La “transición revolucionaria” portuguesa logró un rápido reconocimiento internacional: París, Londres, Bonn,… La transición de una dictadura de muchas décadas a la democracia estaba teniendo lugar de una forma que hacía tan sólo unas semanas era impredecible. Pero habían germinado las semillas que se supieron plantar a tiempo. A través de los años, Mario Soares establece contacto, en su calidad de Ministro de Asuntos Exteriores, con un gran número de países y políticos del mundo. Como buen portugués sabe que la tierra es redonda y los seres humanos que la pueblan tienen un destino común. Luego, Primer Ministro. Luego, Presidente de la República…

“Siempre pensé que es necesario, que es un deber, luchar por los valores en los que puede basarse un mundo más justo, mejor y solidario”. Arduo y turbulento camino, con altos y bajos, bosques y desiertos, victorias y derrotas… al servicio del pueblo portugués y, desde este país-encrucijada, al mundo en su conjunto.

La profunda crisis que padecemos no es tan sólo económica. Es, sobre todo, democrática y ética. No saldremos de ella posponiendo con todo tipo de intrigas el advenimiento al poder de “Nosotros, los pueblos”…

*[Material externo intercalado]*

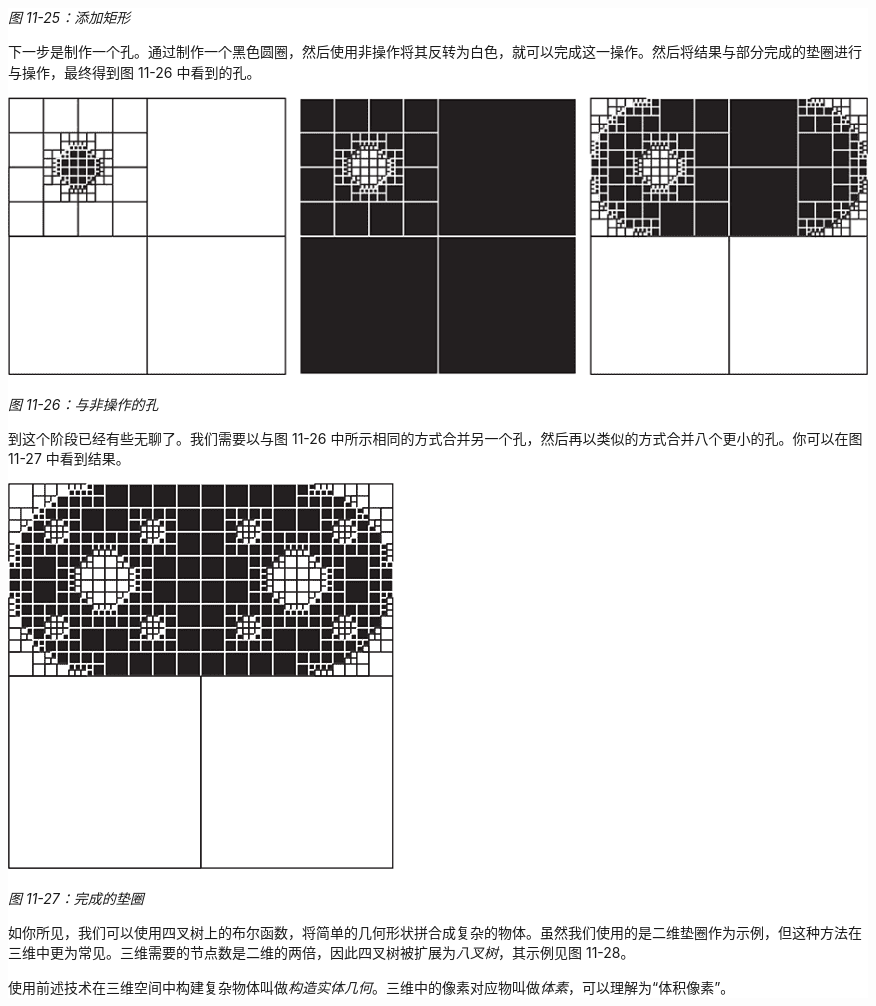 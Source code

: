 *图 11-25：添加矩形*

下一步是制作一个孔。通过制作一个黑色圆圈，然后使用非操作将其反转为白色，就可以完成这一操作。然后将结果与部分完成的垫圈进行与操作，最终得到图 11-26 中看到的孔。

![Image](img/11fig26.jpg)

*图 11-26：与非操作的孔*

到这个阶段已经有些无聊了。我们需要以与图 11-26 中所示相同的方式合并另一个孔，然后再以类似的方式合并八个更小的孔。你可以在图 11-27 中看到结果。

![Image](img/11fig27.jpg)

*图 11-27：完成的垫圈*

如你所见，我们可以使用四叉树上的布尔函数，将简单的几何形状拼合成复杂的物体。虽然我们使用的是二维垫圈作为示例，但这种方法在三维中更为常见。三维需要的节点数是二维的两倍，因此四叉树被扩展为*八叉树*，其示例见图 11-28。

使用前述技术在三维空间中构建复杂物体叫做*构造实体几何*。三维中的像素对应物叫做*体素*，可以理解为“体积像素”。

Recuerdo muy vivamente el Foro Social Mundial celebrado en Porto Alegre, en 2003, que se convirtió en el contrapunto del Foro Económico de Davos. Poco antes del acto multitudinario, donde debía dirigirse a una auténtica marea humana, estuvimos hablando con el recién nombrado Presidente Lula, el Presidente Mario Soares, Danielle Mitterrand y yo. Nunca olvidaré el calibre de las recomendaciones y puntos de vista que se expresaron en aquella insólita ocasión. También me viene ahora a la memoria otra ocasión, también en Porto Alegre, con Ignacio Ramonet, José Saramago, Roberto Savio, Eduardo Galeano, Susan George, Rigoberta Menchú, Bonaventura de Sousa Santos,… y Mario Soares, la “revolución pausada”, todo el mundo en sus ojos, catalizador admirado.

“La cultura de paz –dijo en la Universidad Autónoma de Madrid en enero de 2004- consiste en arraigar en el espíritu de las mujeres y de los hombres de nuestro planeta la universalidad de los derechos humanos y de la democracia, el valor del diálogo entre las culturas y las religiones, basado en el respeto por el otro, en la tolerancia, en el multiculturalismo”.

Al cumplir los 90 años, el 7 de diciembre de 2014, decía que “sólo hay dos líderes: el Papa Francisco y Barack Obama”.

Añado hoy a estas dos preferencias, también mías, la figura de Mario Soares. Por mi aversión a la guerra, admiré desde el primer momento a quien fue capaz de encauzar una revolución pacíficamente y es hoy uno de los referentes con que cuenta la humanidad para inspirar las transiciones e inflexiones históricas que se avecinan. Mario Soares, hombre-faro.